Task => The answer must be one number: how many lines in the data below include the string "then".

(Records for processing)

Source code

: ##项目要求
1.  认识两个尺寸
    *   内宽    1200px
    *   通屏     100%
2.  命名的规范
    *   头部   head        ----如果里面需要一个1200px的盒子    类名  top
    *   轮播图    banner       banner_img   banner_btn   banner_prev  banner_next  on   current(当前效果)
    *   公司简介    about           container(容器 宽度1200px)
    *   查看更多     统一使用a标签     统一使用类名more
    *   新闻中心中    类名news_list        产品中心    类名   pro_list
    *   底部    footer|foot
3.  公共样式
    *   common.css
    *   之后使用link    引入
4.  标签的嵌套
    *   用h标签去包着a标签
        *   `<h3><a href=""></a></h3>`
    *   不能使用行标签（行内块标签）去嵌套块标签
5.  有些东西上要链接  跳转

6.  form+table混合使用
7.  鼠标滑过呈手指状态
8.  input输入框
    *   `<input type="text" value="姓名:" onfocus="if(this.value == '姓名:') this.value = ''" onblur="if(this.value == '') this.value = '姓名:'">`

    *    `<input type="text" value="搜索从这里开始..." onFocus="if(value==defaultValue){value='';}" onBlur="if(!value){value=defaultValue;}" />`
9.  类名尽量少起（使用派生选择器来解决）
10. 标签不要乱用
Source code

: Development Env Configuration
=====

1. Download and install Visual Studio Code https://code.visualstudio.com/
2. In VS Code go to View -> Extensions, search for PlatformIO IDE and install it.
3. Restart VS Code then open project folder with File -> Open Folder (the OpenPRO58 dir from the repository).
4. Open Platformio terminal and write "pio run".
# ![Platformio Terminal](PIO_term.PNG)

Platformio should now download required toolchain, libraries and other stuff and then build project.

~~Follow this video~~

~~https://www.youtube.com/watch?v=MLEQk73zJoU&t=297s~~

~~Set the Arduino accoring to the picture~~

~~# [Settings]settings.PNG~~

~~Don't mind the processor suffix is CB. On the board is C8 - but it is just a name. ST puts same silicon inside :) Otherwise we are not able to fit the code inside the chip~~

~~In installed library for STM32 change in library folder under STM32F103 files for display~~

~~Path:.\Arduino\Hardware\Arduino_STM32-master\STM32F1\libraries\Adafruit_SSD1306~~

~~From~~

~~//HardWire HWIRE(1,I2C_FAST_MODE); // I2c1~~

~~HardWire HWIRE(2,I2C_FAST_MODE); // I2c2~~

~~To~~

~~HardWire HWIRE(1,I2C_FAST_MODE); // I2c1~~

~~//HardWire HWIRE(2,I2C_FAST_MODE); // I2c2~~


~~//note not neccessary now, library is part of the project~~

(End Records for processing)

Reply to the task => 2